**Records for the exercise**
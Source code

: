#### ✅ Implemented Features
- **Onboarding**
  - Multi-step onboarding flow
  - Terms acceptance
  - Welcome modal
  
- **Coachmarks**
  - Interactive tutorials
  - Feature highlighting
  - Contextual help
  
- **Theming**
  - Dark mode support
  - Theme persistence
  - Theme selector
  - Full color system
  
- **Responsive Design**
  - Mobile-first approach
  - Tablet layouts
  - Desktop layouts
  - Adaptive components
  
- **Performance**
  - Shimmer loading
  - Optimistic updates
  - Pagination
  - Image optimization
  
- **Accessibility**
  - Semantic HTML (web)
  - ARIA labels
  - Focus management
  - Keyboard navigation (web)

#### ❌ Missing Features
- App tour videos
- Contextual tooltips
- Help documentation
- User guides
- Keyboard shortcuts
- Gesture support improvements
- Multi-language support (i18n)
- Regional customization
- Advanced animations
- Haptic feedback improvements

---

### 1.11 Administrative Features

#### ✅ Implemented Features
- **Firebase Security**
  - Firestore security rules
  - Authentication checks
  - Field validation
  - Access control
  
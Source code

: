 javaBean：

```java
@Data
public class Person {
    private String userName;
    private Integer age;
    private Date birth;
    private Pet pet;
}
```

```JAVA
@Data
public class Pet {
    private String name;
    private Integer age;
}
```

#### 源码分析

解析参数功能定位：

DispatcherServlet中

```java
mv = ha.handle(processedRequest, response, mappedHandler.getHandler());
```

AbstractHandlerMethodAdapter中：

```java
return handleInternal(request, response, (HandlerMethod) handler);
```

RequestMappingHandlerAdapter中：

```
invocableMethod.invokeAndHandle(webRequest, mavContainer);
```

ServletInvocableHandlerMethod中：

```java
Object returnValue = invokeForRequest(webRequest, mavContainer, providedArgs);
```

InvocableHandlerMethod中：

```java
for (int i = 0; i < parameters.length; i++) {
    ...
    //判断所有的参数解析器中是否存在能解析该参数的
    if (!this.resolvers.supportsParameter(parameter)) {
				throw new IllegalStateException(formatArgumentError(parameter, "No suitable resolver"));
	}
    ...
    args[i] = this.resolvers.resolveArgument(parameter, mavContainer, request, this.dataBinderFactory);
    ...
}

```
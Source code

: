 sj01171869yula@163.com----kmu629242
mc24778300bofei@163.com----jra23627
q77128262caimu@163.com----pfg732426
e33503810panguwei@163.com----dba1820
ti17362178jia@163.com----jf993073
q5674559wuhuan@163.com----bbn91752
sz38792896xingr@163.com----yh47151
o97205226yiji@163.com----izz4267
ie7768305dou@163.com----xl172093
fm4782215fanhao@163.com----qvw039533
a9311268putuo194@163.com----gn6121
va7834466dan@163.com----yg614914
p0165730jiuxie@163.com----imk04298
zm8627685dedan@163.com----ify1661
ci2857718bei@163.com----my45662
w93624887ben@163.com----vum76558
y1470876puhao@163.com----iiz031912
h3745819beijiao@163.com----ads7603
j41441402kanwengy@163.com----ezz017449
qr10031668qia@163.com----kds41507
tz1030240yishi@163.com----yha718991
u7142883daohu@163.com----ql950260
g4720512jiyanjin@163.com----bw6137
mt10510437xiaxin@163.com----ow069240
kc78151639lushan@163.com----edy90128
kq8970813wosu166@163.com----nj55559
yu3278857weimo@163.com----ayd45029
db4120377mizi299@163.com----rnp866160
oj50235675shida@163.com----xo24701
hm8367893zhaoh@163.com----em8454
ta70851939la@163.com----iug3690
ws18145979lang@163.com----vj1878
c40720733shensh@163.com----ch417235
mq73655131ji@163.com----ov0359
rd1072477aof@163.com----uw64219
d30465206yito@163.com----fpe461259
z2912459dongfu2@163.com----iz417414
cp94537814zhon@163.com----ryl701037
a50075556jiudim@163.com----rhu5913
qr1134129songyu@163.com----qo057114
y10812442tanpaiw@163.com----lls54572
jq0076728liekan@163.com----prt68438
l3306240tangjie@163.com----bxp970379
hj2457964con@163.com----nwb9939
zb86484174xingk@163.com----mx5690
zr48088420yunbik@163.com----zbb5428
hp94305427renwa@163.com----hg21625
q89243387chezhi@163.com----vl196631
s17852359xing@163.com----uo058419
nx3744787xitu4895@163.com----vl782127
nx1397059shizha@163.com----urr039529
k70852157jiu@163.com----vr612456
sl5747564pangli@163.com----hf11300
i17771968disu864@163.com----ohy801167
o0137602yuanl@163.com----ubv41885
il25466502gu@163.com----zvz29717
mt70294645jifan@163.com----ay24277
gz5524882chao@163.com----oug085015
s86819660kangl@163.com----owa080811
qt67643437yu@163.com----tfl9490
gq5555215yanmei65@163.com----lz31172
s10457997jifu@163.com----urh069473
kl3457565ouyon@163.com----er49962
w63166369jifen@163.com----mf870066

**Task brief**
A verbatim transcription is needed of the lines above, starting at the line with "z2912459dongfu2@163.com----iz417414" and ending at the line with "qt67643437yu@163.com----tfl9490", both included, and of nothing else.

**Response area**
z2912459dongfu2@163.com----iz417414
cp94537814zhon@163.com----ryl701037
a50075556jiudim@163.com----rhu5913
qr1134129songyu@163.com----qo057114
y10812442tanpaiw@163.com----lls54572
jq0076728liekan@163.com----prt68438
l3306240tangjie@163.com----bxp970379
hj2457964con@163.com----nwb9939
zb86484174xingk@163.com----mx5690
zr48088420yunbik@163.com----zbb5428
hp94305427renwa@163.com----hg21625
q89243387chezhi@163.com----vl196631
s17852359xing@163.com----uo058419
nx3744787xitu4895@163.com----vl782127
nx1397059shizha@163.com----urr039529
k70852157jiu@163.com----vr612456
sl5747564pangli@163.com----hf11300
i17771968disu864@163.com----ohy801167
o0137602yuanl@163.com----ubv41885
il25466502gu@163.com----zvz29717
mt70294645jifan@163.com----ay24277
gz5524882chao@163.com----oug085015
s86819660kangl@163.com----owa080811
qt67643437yu@163.com----tfl9490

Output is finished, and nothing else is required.